This book is an English translation of a work we initially published at the beginning of 2020. Originally intended for Brazilian students, we chose to write it in Portuguese to maximize accessibility and make an impact on Software Engineering education throughout our country.

Fortunately, the book was a considerable success, far beyond our expectations. It is adopted in numerous Brazilian universities of various sizes, types, and from different states across the country. While it’s challenging to estimate such figures, we have indications that over 400 Brazilian instructors have used or are currently using the book. We frequently receive messages with positive feedback from students, instructors, and industry professionals who are using the book to improve their skills in the field.

Thus, with the book firmly established in Brazil by the end of 2023, we decided to embark on an English translation project with the aim of reaching a global audience. This decision was also motivated by requests from Brazilian colleagues working abroad. Furthermore, the Portuguese edition is still relevant and doesn’t require significant updates.
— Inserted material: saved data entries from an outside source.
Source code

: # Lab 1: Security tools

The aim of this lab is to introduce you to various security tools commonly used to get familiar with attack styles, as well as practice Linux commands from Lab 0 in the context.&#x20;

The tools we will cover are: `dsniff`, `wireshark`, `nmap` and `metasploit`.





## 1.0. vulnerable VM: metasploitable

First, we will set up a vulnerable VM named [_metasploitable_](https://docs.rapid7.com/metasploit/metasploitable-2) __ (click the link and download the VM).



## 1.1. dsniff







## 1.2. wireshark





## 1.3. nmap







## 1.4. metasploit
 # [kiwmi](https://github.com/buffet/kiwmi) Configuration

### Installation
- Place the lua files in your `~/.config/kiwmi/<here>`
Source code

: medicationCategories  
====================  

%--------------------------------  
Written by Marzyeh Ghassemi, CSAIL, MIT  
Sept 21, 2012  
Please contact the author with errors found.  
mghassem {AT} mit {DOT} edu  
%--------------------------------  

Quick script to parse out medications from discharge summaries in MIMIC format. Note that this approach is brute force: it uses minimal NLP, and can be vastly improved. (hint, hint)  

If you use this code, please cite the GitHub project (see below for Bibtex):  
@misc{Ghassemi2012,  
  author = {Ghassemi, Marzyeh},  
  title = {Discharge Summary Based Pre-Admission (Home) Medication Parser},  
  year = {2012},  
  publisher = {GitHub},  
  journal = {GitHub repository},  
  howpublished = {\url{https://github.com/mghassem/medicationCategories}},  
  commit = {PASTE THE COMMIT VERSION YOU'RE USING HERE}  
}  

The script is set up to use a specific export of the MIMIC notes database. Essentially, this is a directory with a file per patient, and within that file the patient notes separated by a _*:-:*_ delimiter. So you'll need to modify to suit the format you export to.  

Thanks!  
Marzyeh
For a deeper insight into the motivations behind writing the book, its organization, and features, we recommend that readers consult the original preface, which we reproduce in the following pages.


The book has an open version, available at

To report any errors, inconsistencies, or typos please use this form (link).

Marco Tulio Valente

Belo Horizonte, March 19, 2024.

Preface to the Brazilian Edition

The uselessness of prefaces is a commonplace in the history of prefaces, so I will be brief. – Eduardo Giannetti

The idea of writing this book emerged in early 2019 when I was assigned to teach the Software Engineering course for the Bachelor’s degree in Computer Science at UFMG, Brazil. To prepare for the course, I began by analyzing well-known Software Engineering books. To my surprise, I found they had changed little since I took the course during my undergraduate studies more than 25 years ago.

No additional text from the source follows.